Assuming the buildings are available, there will be High Holy Day services in New Orleans this year.

The announcement was made tonight at a community meeting of the Jewish Federation of Baton Rouge, which included members of the New Orleans Jewish community who are now in the area. Eric Stillman, executive director of the Jewish Federation of Greater New Orleans, was among the speakers. The evening was originally planned to be the Baton Rouge Federation's 36th anniversary event.

Rabbi Robert Loewy of Gates of Prayer said that there are plans for Rabbi Andrew Busch to lead Rosh Hashanah morning services at historic Touro Synagogue, and then Loewy will conduct Yom Kippur morning and afternoon services at Gates of Prayer.

Saundra Levy, executive director of the New Orleans Jewish Endowment Foundation, said other New Orleans rabbis would be performing services elsewhere.
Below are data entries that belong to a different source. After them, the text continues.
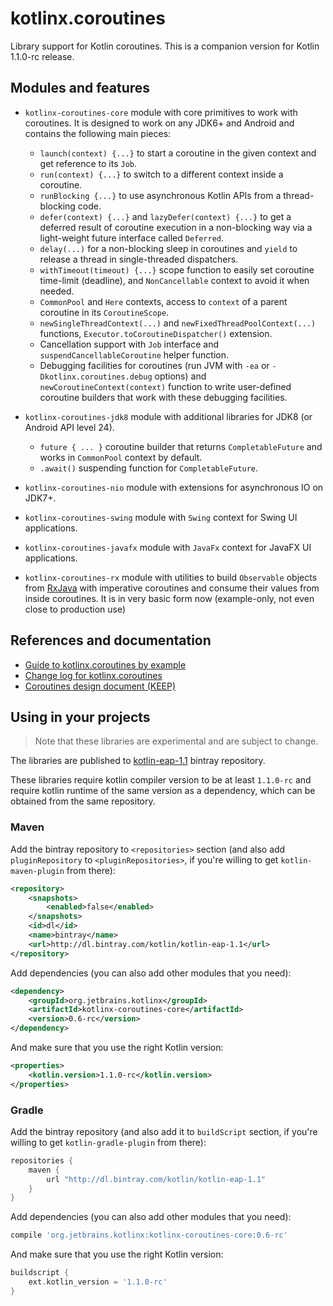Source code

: # kotlinx.coroutines

Library support for Kotlin coroutines. This is a companion version for Kotlin 1.1.0-rc release. 

## Modules and features

* `kotlinx-coroutines-core` module with core primitives to work with coroutines. It is designed to work on any JDK6+ and Android
and contains the following main pieces:
  * `launch(context) {...}` to start a coroutine in the given context and get reference to its `Job`.
  * `run(context) {...}` to switch to a different context inside a coroutine.
  * `runBlocking {...}` to use asynchronous Kotlin APIs from a thread-blocking code.  
  * `defer(context) {...}` and `lazyDefer(context) {...}` to get a deferred result of coroutine execution in a 
     non-blocking way via a light-weight future interface called `Deferred`.
  * `delay(...)` for a non-blocking sleep in coroutines and `yield` to release a thread in single-threaded dispatchers.
  * `withTimeout(timeout) {...}` scope function to easily set coroutine time-limit (deadline),
     and `NonCancellable` context to avoid it when needed.
  * `CommonPool` and `Here` contexts, access to `context` of a parent coroutine in its `CoroutineScope`.
  * `newSingleThreadContext(...)` and `newFixedThreadPoolContext(...)` functions, 
    `Executor.toCoroutineDispatcher()` extension.
  * Cancellation support with `Job` interface and `suspendCancellableCoroutine` helper function.
  * Debugging facilities for coroutines (run JVM with `-ea` or `-Dkotlinx.coroutines.debug` options) and
    `newCoroutineContext(context)` function to write user-defined coroutine builders that work with these
     debugging facilities.
 
* `kotlinx-coroutines-jdk8` module with additional libraries for JDK8 (or Android API level 24).
  * `future { ... }` coroutine builder that returns `CompletableFuture` and works in `CommonPool` context by default.
  * `.await()` suspending function for `CompletableFuture`.

* `kotlinx-coroutines-nio` module with extensions for asynchronous IO on JDK7+.

* `kotlinx-coroutines-swing` module with `Swing` context for Swing UI applications.

* `kotlinx-coroutines-javafx` module with `JavaFx` context for JavaFX UI applications.

* `kotlinx-coroutines-rx` module with utilities to build `Observable` objects from
[RxJava](https://github.com/ReactiveX/RxJava) with imperative coroutines and consume their values 
from inside coroutines. It is in very basic form now (example-only, not even close to production use)

## References and documentation

* [Guide to kotlinx.coroutines by example](coroutines-guide.md) 
* [Change log for kotlinx.coroutines](CHANGES.md)
* [Coroutines design document (KEEP)](https://github.com/Kotlin/kotlin-coroutines/blob/master/kotlin-coroutines-informal.md)
 
## Using in your projects

> Note that these libraries are experimental and are subject to change.

The libraries are published to [kotlin-eap-1.1](https://bintray.com/kotlin/kotlin-eap-1.1/kotlinx.coroutines) bintray repository.

These libraries require kotlin compiler version to be at least `1.1.0-rc` and 
require kotlin runtime of the same version as a dependency, which can be obtained from the same repository.

### Maven

Add the bintray repository to `<repositories>` section (and also add `pluginRepository` to `<pluginRepositories>`,
if you're willing to get `kotlin-maven-plugin` from there):

```xml
<repository>
    <snapshots>
        <enabled>false</enabled>
    </snapshots>
    <id>dl</id>
    <name>bintray</name>
    <url>http://dl.bintray.com/kotlin/kotlin-eap-1.1</url>
</repository>
```

Add dependencies (you can also add other modules that you need):

```xml
<dependency>
    <groupId>org.jetbrains.kotlinx</groupId>
    <artifactId>kotlinx-coroutines-core</artifactId>
    <version>0.6-rc</version>
</dependency>
```

And make sure that you use the right Kotlin version:

```xml
<properties>
    <kotlin.version>1.1.0-rc</kotlin.version>
</properties>
```

### Gradle

Add the bintray repository (and also add it to `buildScript` section, if you're willing to get `kotlin-gradle-plugin` from there):

```groovy
repositories {
    maven {
        url "http://dl.bintray.com/kotlin/kotlin-eap-1.1"
    }
}
```

Add dependencies (you can also add other modules that you need):

```groovy
compile 'org.jetbrains.kotlinx:kotlinx-coroutines-core:0.6-rc'
```

And make sure that you use the right Kotlin version:

```groovy
buildscript {
    ext.kotlin_version = '1.1.0-rc'
}
```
Rabbi Theodore Lichtenfeld of Shir Chadash will lead services in Houston, while Rabbi Ed Paul Cohn of Temple Sinai will lead services at Congregation B'nai Israel in Baton Rouge while their rabbi, Barry Weinstein, is on leave.

It was also announced that Rabbi Martha Bergadine, executive director of the Baton Rouge Federation, will go from part-time to full-time due to the complexity of the storm response.

Carol Smokler of Boca Raton, Fla., who chairs the United Jewish Communities' emergency committee, presented a check for the first third of a $1 million grant to the Baton Rouge community to help fund local relief efforts.

Stillman will hold another community meeting in Atlanta on Sept. 26, at the Marcus Jewish Community Center at 7 p.m., for New Orleans residents in that area. Additional meetings will be held in Memphis and Dallas.

Catholic diocese lends hand in Biloxi

Beth Israel in Biloxi will have High Holy Day services in a facility provided by the local Catholic Church. A rabbi and cantor are being provided free of charge by the United Synagogue of Conservative Judaism's Southeast region.

At last count, 13 members of the small congregation lost their homes in the hurricane. The building still stands, but the congregation is awaiting a structural analysis before deciding what to do next.